Nos dix propositions

10 mai 2021
Nos dix propositions

Le phénomène des marées vertes est un fléau environnemental, économique et sanitaire qui empoisonne la Bretagne depuis plus de cinquante ans. Les politiques publiques demeurent inefficaces pour régler l’épineux problème qui empoisonne nos plages. Eau & Rivières de Bretagne propose dix mesures, réparties en trois axes, à appliquer au plus vite pour mettre un terme aux marées vertes.

 

Apparu en Bretagne à la fin des années 60, le phénomène des marées vertes est un fléau environnemental, économique et même sanitaire qui s’étend à d’autres endroits dans le monde.
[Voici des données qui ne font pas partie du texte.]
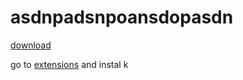 asdnpadsnpoansdopasdn
=====================

[download](https://github.com/GeekyGamer14/asdnpadsnpoansdopasdn/releases/download/1.1/asdnpadsnpoansdopasdn.crx)


go to [extensions](chrome://extensions) and instal k

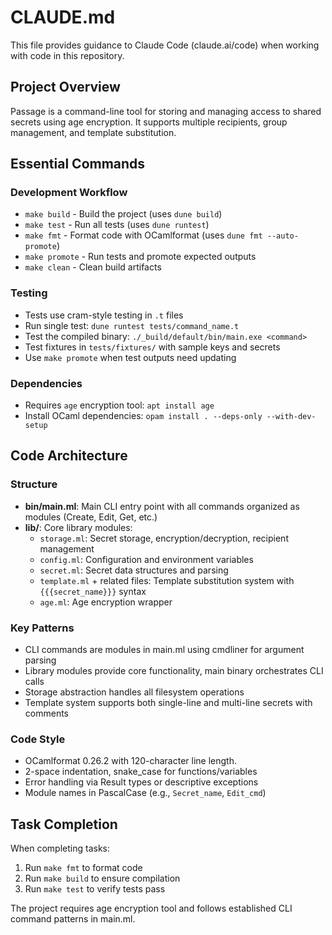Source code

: # CLAUDE.md

This file provides guidance to Claude Code (claude.ai/code) when working with code in this repository.

## Project Overview

Passage is a command-line tool for storing and managing access to shared secrets using age encryption. It supports multiple recipients, group management, and template substitution.

## Essential Commands

### Development Workflow
- `make build` - Build the project (uses `dune build`)
- `make test` - Run all tests (uses `dune runtest`)
- `make fmt` - Format code with OCamlformat (uses `dune fmt --auto-promote`)
- `make promote` - Run tests and promote expected outputs
- `make clean` - Clean build artifacts

### Testing
- Tests use cram-style testing in `.t` files
- Run single test: `dune runtest tests/command_name.t`
- Test the compiled binary: `./_build/default/bin/main.exe <command>`
- Test fixtures in `tests/fixtures/` with sample keys and secrets
- Use `make promote` when test outputs need updating

### Dependencies
- Requires `age` encryption tool: `apt install age`
- Install OCaml dependencies: `opam install . --deps-only --with-dev-setup`

## Code Architecture

### Structure
- **bin/main.ml**: Main CLI entry point with all commands organized as modules (Create, Edit, Get, etc.)
- **lib/**: Core library modules:
  - `storage.ml`: Secret storage, encryption/decryption, recipient management
  - `config.ml`: Configuration and environment variables
  - `secret.ml`: Secret data structures and parsing
  - `template.ml` + related files: Template substitution system with `{{{secret_name}}}` syntax
  - `age.ml`: Age encryption wrapper

### Key Patterns
- CLI commands are modules in main.ml using cmdliner for argument parsing
- Library modules provide core functionality, main binary orchestrates CLI calls
- Storage abstraction handles all filesystem operations
- Template system supports both single-line and multi-line secrets with comments

### Code Style
- OCamlformat 0.26.2 with 120-character line length.
- 2-space indentation, snake_case for functions/variables
- Error handling via Result types or descriptive exceptions
- Module names in PascalCase (e.g., `Secret_name`, `Edit_cmd`)

## Task Completion

When completing tasks:
1. Run `make fmt` to format code
2. Run `make build` to ensure compilation
3. Run `make test` to verify tests pass

The project requires age encryption tool and follows established CLI command patterns in main.ml.
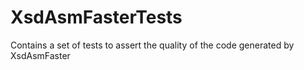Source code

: # XsdAsmFasterTests
Contains a set of tests to assert the quality of the code generated by XsdAsmFaster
La prolifération des algues vertes résulte principalement d’une quantité de nitrates excessive dans les eaux côtières apportée par les rivières (plus de 30 mg/L en moyenne, loin des recommandations de nombreux scientifiques, qui préconisent 10mg/L dans les baies les plus touchées). Cet excès est provoqué en grande partie par un modèle d’agriculture intensive.

 

Les pouvoirs publics ont cherché à le résoudre depuis 2010 par des Plans de lutte contre les algues vertes (Plav) territorialisés sur les huit baies les plus touchées. Mais les résultats obtenus sont manifestement insuffisants. Les marées vertes persistent et après une lente décroissance de 1995 à 2015, les taux de nitrates stagnent depuis. L’État, la Région et l’Union européenne doivent faire cesser ce fléau inadmissible. La solution réside dans la réforme de nos pratiques agricoles : l’agriculture bretonne doit produire moins et mieux.

L’année 2021 est une année charnière puisque vont se croiser, la mise en place de la nouvelle Politique agricole commune (Pac), la mise en place du nouveau Plan régional de lutte contre les nitrates (Par7), le début d’une nouvelle mandature au Conseil régional de Bretagne et la publication d’une évaluation des politiques de lutte contre les algues vertes par la Cour des comptes et la Chambre régionale des comptes.

 

Nos dix propositions

Eau & Rivières de Bretagne, association reconnue de protection de l’environnement, présente dix propositions réparties en trois axes pour mettre fin aux marées vertes.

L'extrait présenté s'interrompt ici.